Cesaro Curve

Run the Cesaro Curve MicroSim Fullscreen Edit the Cesaro Curve MicroSim on the p5.js editor

About This MicroSim

The Cesaro curve (also known as the torn square fractal) is a self-similar fractal that creates intricate, lace-like patterns. Named after Italian mathematician Ernesto Cesaro, this fractal demonstrates how repeated geometric transformations can create complex, visually striking curves from simple starting shapes.

How It Works

Start with a Divided Square: At recursion level 1, you see a square divided into four quadrants by a cross (plus sign) in the center.

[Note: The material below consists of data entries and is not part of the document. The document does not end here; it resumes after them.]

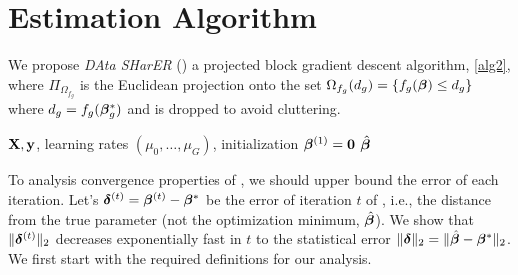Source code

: 
\section{Estimation Algorithm}
\label{sec:opt}
We propose \emph{DAta SHarER} (\dc) a projected block gradient descent algorithm, \cref{alg2}, where $\Pi_{\Omega_{f_g}}$ is the Euclidean projection onto the set $\Omega_{f_g}(d_g) = \{f_g(\boldsymbol{\beta}) \leq d_g\}$ where $d_g = f_g(\boldsymbol{\beta}_g^*)$ and is dropped to avoid cluttering. %

\begin{algorithm}[t]
	\caption{  \dc }
	\label{alg2}
	\begin{algorithmic}[1]
		 $\mathbf{X}, \mathbf{y}$, learning rates $(\mu_0, \dots, \mu_G)$, initialization $\boldsymbol{\beta} ^{(1)} = \mathbf{0}$
		 $\hat{\boldsymbol{\beta}}$
		\ENDFOR
		\ENDFOR
	\end{algorithmic}
\end{algorithm}

To analysis convergence properties of \dc, we should upper bound the error of each iteration.
Let's $\boldsymbol{\delta}^{(t)} = \boldsymbol{\beta}^{(t)} - \boldsymbol{\beta}^*$ be the error of  iteration $t$ of \dc, i.e., the distance from the true parameter (not the optimization minimum, $\hat{\boldsymbol{\beta}}$). We show that $\|\boldsymbol{\delta}^{(t)}\|_{2}$ decreases exponentially fast in $t$ to the statistical error $\|\boldsymbol{\delta}\|_{2} = \|\hat{\boldsymbol{\beta}} - \boldsymbol{\beta}^*\|_{2}$. We first start with the required definitions for our analysis.

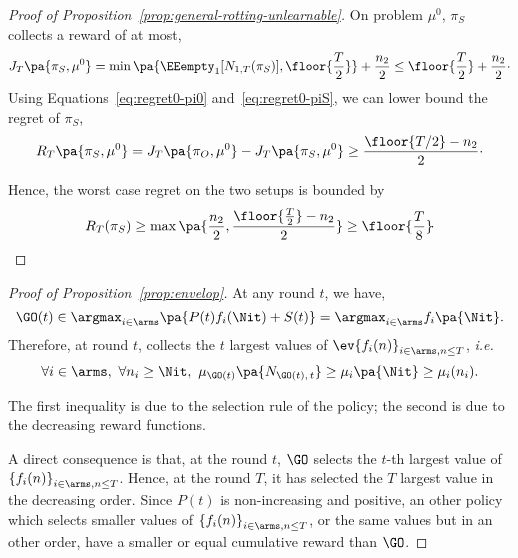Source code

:\begin{proof}[Proof of Proposition~\ref{prop:general-rotting-unlearnable}]
On problem $\mu^{0}$, $\pi_S$ collects a reward of at most,
\begin{equation}
\label{eq:regret0-piS}
    J_T\pa{\pi_S, \mu^0} = \min\pa{\EEempty_1[N_{1,T}(\pi_S)],\floor{\frac{T}{2}}} + \frac{n_2}{2} \leq \floor{\frac{T}{2}} + \frac{n_2}{2}\cdot
\end{equation}
Using Equations~\ref{eq:regret0-pi0} and~\ref{eq:regret0-piS}, we can lower bound the regret of $\pi_S$, 
\[ R_T\pa{\pi_S, \mu^0} = J_T\pa{\pi_O, \mu^0} - J_T\pa{\pi_S, \mu^0} \geq  \frac{\floor{T/2} - n_2}{2}\cdot \]

Hence, the worst case regret on the two setups is bounded by 
\begin{equation*}R_T(\pi_S) \geq \max\pa{\frac{n_2}{2}, \frac{\floor{\frac{T}{2}} - n_2}{2}} \geq \floor{\frac{T}{8}}\!\cdot
\end{equation*}
\end{proof}

\begin{proof}[Proof of Proposition~\ref{prop:envelop}]
At any round $t$, we have,
\[
\GO(t) \in \argmax_{i \in \arms} \pa{P(t)f_i(\Nit) + S(t)} = \argmax_{i \in \arms} f_i \pa{\Nit}.
\] 
Therefore, at round $t$, collects the $t$ largest values of $\ev{f_i(n)}_{i\in \arms, n\leq T}$, \textit{i.e.} 
\[
\forall i \in \arms, \ \forall n_i \geq \Nit, \ \mu_{\GO(t)}\pa{N_{\GO(t),\,t}} \geq\mu_{i}\pa{\Nit}  \geq \mu_i(n_i).
\]

The first inequality is due to the selection rule of the policy; the second is due to the decreasing reward functions. 

A direct consequence is that, at the round $t$, $\GO$ selects the $t$-th largest value of $\left\{f_i(n)\right\}_{i \in \arms, n \leq T}$. Hence, at the round $T$, it has selected the $T$ largest value in the decreasing order. Since $P(t)$ is non-increasing and positive, an other policy which selects smaller values of $\left\{f_i(n)\right\}_{i \in \arms, n \leq T}$, or the same values but in an other order, have a smaller or equal cumulative reward than $\GO$.
\end{proof}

This creates 12 line segments total.
Apply the Cesaro Rule: For each higher recursion level, every straight line segment is replaced by two segments:
The midpoint of each segment is displaced perpendicular to the original line
This creates a "bent" or "torn" appearance
The displacement is approximately 1/4 of the segment length
Repeat: This process is applied to every segment, creating increasingly intricate patterns that resemble torn paper or delicate lacework.

Controls

Recursion Slider (1-7): Controls the depth of the fractal. Higher values create more detailed, lace-like patterns.
Size Slider (30-100%): Adjusts the overall size of the curve within the canvas.

Mathematical Properties

The Cesaro curve has fascinating mathematical properties:

Self-Similarity: Each segment becomes a smaller copy of the overall bent pattern
Quadrant Structure: The initial cross creates four symmetric quadrants that evolve together
Perpendicular Displacement: The bend is always perpendicular to the original segment direction
Fractal Dimension: Approximately 1.78, between a line (1) and a plane (2)

The Starting Pattern

Unlike some fractals that begin with a single line or triangle, the Cesaro curve starts with a square divided into quadrants:

A square outline (4 segments, each split at the midpoint = 8 segments)
A horizontal line through the center (2 segments)
A vertical line through the center (2 segments)
Total: 12 initial segments

This creates a more complex and visually interesting pattern as the recursion increases.

Embedding This MicroSim

You can include this MicroSim on your website using the following iframe:

<iframe src="https://dmccreary.github.io/geometry-course/sims/cesaro-curve/main.html" height="662px" width="100%" scrolling="no"></iframe>

Lesson Plan

Learning Objectives

Students will be able to:

Understand how perpendicular displacement creates fractal patterns
Observe the relationship between recursion depth and pattern complexity
Compare different fractal construction methods (Koch, Levy, Cesaro)
Explore how initial shape affects final fractal appearance

Activity Suggestions

Predict and Observe: Before increasing recursion, have students predict how the pattern will change. Which areas will become most complex?
Symmetry Analysis: At each recursion level, identify the lines of symmetry. How does the four-quadrant structure maintain symmetry?
Compare Fractals: Use the Cesaro curve alongside the Koch snowflake and Levy C curve. How does starting with a divided square vs. a triangle affect the final pattern?
Segment Counting: At level 1, there are 12 segments. At level 2, there are 24. Can students find the pattern? (Each level doubles the segment count)

Discussion Questions

Why does the pattern look like "torn paper"?
How does starting with a cross inside a square differ from starting with just a square outline?
What happens to the corners of the original square as recursion increases?
Where might you see similar grid-like patterns with organic distortions in nature or art?

Historical Context

Ernesto Cesaro (1859-1906) was an Italian mathematician who contributed to many areas including differential geometry, number theory, and the study of infinite series. The Cesaro curve demonstrates principles he explored regarding geometric constructions and self-similarity.